Fig. 4. Gal3 promoted endothelial proliferation and lifted endothelial metabolism.

A The bEnd.3 cells and were wounded with a p20 pipette tip and then were cocultured with BV2 transfected with siGal3 as compared to those with BV2 transfected with siRNA control and vehicle (lipo2000). Photographs were taken immediately and after 8 h (n = 3 per group for wound assay and two fields were calculated per sample). Scale bar, 100 µm. B The capacity of cell migration of bEnd.3 cells cocultured with microglia after 12 h in hypoxia was evaluated by transwell assay (n = 4 per group). Scale bar, 100 µm. C Lumen formation of bEnd.3 cells cultured by conditioned media was detected and compared between the groups after 6 h. (n = 3 per group).
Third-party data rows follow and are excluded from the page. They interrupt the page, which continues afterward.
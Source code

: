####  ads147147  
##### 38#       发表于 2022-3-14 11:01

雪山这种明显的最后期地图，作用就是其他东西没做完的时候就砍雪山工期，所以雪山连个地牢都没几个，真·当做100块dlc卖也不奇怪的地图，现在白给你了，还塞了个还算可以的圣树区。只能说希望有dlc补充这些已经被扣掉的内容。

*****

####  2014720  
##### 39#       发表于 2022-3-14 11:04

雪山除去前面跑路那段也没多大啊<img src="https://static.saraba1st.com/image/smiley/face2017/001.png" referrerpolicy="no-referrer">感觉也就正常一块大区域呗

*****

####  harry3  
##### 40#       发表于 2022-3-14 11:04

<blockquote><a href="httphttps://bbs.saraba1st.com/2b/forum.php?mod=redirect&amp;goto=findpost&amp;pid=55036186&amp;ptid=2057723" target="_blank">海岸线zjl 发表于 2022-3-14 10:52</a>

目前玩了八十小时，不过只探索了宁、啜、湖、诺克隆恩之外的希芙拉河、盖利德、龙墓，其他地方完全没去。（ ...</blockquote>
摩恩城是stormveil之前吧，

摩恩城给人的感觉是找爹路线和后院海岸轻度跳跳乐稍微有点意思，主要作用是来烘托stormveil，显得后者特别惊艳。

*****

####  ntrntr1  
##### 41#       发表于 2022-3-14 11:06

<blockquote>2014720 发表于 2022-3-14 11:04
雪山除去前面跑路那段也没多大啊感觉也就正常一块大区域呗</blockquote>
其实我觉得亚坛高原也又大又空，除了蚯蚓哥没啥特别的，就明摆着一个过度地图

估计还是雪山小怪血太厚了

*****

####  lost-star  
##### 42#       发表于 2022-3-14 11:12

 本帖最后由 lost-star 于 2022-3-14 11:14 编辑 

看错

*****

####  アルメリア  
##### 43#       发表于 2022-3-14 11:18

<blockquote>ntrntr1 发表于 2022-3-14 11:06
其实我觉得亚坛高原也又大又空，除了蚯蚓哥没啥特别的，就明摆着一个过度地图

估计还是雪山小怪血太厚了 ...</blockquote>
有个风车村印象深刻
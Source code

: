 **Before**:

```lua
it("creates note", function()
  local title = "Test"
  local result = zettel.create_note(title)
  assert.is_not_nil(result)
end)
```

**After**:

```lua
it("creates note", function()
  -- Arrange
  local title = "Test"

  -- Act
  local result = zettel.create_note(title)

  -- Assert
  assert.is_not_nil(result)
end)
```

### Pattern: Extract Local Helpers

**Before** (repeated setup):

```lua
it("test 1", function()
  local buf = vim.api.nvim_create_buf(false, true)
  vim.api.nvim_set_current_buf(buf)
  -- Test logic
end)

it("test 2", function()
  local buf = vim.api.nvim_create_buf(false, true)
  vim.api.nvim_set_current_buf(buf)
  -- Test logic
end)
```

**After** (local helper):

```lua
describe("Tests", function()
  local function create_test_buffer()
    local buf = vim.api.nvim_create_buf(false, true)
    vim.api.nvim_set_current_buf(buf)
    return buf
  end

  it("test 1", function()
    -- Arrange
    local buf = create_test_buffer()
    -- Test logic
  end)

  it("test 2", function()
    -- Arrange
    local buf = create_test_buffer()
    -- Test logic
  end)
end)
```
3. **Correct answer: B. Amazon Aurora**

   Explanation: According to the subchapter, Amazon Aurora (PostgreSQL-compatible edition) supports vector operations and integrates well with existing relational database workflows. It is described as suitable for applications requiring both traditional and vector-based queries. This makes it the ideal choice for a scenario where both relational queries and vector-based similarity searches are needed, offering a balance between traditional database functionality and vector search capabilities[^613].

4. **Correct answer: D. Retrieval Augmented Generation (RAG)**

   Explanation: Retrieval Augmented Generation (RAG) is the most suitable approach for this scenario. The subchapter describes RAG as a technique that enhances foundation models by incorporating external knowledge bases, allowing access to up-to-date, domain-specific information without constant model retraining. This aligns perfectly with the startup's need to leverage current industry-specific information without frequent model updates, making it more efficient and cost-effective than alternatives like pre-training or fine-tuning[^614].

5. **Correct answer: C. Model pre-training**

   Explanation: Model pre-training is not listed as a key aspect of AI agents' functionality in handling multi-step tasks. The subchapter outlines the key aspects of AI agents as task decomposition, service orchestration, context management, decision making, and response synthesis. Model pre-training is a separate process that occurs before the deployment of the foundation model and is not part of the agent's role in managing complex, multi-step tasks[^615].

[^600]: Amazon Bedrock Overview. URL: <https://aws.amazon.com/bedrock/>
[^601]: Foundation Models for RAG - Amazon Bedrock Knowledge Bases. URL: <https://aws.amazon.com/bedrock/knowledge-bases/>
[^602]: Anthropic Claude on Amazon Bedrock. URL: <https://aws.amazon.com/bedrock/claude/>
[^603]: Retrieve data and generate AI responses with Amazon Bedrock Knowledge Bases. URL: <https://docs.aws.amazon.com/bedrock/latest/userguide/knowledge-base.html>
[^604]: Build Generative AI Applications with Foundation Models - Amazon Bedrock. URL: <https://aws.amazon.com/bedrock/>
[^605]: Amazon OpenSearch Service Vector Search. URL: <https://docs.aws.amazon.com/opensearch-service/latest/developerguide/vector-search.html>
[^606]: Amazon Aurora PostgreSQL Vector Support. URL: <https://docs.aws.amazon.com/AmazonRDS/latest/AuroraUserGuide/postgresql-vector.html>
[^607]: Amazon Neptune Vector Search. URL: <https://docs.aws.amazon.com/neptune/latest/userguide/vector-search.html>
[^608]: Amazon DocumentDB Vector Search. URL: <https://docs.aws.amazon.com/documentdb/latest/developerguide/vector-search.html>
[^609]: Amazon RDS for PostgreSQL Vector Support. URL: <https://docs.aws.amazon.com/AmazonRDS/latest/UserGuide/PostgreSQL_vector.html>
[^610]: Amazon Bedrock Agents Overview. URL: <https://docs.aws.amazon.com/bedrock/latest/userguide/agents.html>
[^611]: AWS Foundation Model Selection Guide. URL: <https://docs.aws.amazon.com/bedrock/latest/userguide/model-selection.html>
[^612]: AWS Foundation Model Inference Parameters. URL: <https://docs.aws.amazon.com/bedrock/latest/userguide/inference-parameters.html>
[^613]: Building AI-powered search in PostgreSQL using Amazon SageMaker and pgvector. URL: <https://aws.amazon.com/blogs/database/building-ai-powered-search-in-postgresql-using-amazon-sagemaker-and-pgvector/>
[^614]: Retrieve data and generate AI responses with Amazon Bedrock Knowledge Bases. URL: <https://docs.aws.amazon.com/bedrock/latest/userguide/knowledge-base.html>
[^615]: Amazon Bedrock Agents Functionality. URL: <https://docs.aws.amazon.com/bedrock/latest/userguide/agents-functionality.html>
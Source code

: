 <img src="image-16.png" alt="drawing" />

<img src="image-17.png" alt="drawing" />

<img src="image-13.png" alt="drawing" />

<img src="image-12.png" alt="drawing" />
Scale bar, 100 µm. D The capacity of lumen formation of HUVECs cultured by normal ECM and ECM with rhGal3 after 6 h of stimulation (n = 3 per group). OCR (E) and ECAR (F) measured with the Seahorse XFe24 analyser in HUVECs cultured by normal ECM and ECM with Gal3 for 12 h (n = 5 per group). G mRNA level of enzymes in glycolysis was tested in HUVECs cultured by normal ECM and ECM with rhGal3 after 12 h by qRT-PCR, including ALDOA, PGK1, PKM2, and GPI. (n = 3 per group). Bars = means ± SD; *P < 0.05; **P < 0.01; ***P < 0.001, NS no significance.